I made it one of my goals to control my GAS this year and only get a UWA prime but I’m already looking at other lenses too. There’s no hope at resisting GAS haha


----------



## Surab (Jan 6, 2021)

I'm curious how it will stack up against the Laowa 15mm F2. Both are manual focus 15mm with filter threads, but one is bigger and heavier for 2 extra stops, now we need to see about IQ.


----------



## jd7 (Jan 6, 2021)

Certainly interesting. I am a little surprised at the weight though, when you compare to lenses such as the Samyang 18mm f/2.8. Still, this is 15mm (albeit f/4) rather than 18mm, and we will have to see about IQ.


----------



## Antono Refa (Jan 6, 2021)

Interesting how the market is shrinking, but new players join the game, e.g. NiSi, Yongnuo, and Laowa.

Yes, I know NiSi aren't new to making lens filters.


----------



## BeenThere (Jan 6, 2021)

Too slow for Astro, one of the use cases for this focal length. Could be useful for landscape, but frequently that is covered with a wide zoom. So, not seeing a big demand for this lens. I’m sure some forum members will enlighten me.


----------



## David - Sydney (Jan 6, 2021)

BeenThere said:


> Too slow for Astro, one of the use cases for this focal length. Could be useful for landscape, but frequently that is covered with a wide zoom. So, not seeing a big demand for this lens. I’m sure some forum members will enlighten me.


Maybe architecture but I agree that it is too slow for astro and hard to beat the Samyang 14mm/2.8 in the cheaper end of the market. 15mm is covered by the Tamron 15-30mm or Irix so hard to see where it would compete.


----------



## peters (Jan 7, 2021)

WOW! That size is amazing!
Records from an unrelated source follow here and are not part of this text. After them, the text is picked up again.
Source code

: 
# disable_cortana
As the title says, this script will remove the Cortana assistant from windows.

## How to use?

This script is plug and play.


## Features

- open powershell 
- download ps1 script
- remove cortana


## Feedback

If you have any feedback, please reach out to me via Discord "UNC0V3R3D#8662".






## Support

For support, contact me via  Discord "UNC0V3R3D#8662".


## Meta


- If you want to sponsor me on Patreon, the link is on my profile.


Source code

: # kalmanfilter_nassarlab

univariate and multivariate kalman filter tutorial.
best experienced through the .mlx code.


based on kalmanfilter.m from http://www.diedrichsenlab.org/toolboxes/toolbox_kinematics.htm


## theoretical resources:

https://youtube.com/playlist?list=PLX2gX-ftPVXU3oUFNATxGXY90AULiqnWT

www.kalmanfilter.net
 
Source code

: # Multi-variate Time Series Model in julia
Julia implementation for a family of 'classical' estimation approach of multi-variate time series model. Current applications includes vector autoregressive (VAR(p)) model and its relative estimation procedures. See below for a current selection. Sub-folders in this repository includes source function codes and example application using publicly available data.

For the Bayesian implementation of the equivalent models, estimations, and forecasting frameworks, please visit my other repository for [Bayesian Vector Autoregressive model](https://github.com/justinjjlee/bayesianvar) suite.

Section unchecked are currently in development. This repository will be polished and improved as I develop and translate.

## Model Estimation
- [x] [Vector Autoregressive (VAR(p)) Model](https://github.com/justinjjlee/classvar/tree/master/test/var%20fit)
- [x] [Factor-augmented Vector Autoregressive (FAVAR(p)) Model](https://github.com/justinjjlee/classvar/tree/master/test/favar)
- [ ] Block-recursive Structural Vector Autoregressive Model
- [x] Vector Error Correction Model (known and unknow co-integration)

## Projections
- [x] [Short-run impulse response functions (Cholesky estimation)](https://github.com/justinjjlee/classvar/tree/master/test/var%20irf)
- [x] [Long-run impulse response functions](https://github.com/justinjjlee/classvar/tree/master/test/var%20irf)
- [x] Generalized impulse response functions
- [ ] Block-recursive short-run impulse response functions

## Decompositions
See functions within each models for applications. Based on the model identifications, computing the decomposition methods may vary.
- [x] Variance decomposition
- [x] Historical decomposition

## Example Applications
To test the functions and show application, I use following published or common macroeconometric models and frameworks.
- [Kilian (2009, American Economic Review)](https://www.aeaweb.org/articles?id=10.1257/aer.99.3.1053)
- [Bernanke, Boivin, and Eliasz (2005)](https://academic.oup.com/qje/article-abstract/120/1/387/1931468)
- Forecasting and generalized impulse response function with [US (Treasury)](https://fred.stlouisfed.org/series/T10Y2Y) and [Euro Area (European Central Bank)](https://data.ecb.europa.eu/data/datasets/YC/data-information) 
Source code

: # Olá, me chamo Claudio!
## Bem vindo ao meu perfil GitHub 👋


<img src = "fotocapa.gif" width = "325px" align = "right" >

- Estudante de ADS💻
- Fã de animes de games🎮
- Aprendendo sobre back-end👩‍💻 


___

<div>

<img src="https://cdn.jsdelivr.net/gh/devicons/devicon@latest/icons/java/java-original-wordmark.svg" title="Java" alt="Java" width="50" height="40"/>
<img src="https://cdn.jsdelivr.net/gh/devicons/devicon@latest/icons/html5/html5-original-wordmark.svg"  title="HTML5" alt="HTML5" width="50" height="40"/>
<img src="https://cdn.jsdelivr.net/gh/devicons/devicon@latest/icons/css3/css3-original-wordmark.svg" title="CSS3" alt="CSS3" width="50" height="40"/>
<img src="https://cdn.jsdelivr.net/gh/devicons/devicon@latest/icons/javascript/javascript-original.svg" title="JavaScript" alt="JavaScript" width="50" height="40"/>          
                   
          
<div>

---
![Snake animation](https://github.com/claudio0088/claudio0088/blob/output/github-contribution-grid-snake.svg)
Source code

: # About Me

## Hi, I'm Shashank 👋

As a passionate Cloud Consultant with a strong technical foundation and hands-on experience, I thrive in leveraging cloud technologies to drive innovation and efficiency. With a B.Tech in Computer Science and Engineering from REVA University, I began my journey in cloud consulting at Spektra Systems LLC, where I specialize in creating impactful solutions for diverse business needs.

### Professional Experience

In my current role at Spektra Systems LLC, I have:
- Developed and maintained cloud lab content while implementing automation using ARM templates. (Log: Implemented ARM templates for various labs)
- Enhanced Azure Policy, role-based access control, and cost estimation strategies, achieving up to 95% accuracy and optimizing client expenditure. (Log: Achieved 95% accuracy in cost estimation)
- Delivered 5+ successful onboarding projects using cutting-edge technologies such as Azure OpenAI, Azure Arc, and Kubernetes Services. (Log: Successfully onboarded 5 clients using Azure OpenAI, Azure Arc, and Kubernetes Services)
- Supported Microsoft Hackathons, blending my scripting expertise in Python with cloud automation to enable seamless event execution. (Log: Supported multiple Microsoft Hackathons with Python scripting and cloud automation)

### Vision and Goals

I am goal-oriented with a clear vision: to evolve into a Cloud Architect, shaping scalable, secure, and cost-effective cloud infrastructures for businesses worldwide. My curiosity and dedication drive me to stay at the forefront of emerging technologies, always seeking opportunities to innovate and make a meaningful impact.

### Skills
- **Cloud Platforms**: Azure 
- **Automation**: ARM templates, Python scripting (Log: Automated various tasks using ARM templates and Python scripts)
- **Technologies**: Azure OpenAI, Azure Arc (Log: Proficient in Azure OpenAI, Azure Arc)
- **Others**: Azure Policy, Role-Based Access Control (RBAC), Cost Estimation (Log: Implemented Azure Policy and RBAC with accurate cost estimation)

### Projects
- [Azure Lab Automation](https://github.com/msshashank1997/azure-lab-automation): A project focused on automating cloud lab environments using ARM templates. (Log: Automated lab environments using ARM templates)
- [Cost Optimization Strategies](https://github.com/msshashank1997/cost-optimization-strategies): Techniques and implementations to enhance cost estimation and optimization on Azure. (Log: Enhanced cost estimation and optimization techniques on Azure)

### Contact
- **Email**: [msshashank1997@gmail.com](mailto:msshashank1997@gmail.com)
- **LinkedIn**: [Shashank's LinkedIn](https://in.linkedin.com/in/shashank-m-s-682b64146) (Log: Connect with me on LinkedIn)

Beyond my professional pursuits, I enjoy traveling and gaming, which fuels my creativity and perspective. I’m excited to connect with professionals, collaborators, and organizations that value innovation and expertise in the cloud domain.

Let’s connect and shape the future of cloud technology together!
With an native RF mount, its a super compact package that we get here on an R5/6 camera! Thats nice for travel (aaah, damn corona).
I think F4 on ultra wide lenses is totaly fine, and the sice is great. For landscape and architecture but especialy travel this looks promising. Though I wonder how well the image quality can be.


----------